Record extracts:
········

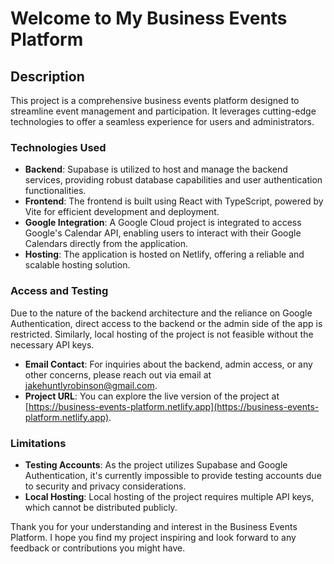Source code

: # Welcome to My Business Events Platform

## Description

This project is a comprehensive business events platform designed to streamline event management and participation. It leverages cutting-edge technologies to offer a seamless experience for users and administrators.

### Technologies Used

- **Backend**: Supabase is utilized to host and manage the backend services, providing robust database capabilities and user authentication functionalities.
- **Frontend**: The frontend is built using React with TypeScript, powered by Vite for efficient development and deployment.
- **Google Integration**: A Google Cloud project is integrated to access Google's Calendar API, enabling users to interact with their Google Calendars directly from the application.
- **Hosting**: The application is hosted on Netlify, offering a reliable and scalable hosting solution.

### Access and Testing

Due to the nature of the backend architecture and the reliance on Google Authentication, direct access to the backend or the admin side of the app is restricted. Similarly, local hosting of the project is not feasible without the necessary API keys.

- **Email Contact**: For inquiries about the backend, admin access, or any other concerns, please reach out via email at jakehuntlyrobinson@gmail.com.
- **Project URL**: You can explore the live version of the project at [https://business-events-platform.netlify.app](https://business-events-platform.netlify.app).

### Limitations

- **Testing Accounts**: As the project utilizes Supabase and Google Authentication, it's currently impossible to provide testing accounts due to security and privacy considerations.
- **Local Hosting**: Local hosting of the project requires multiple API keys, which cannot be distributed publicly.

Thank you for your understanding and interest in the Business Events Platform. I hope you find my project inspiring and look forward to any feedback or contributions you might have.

········

How to complete this task:
Only the lines from the one containing "This project is" through the one containing "### Technologies Used" are to be retyped, both boundary lines included, with no other material.

Task answer:
This project is a comprehensive business events platform designed to streamline event management and participation. It leverages cutting-edge technologies to offer a seamless experience for users and administrators.

### Technologies Used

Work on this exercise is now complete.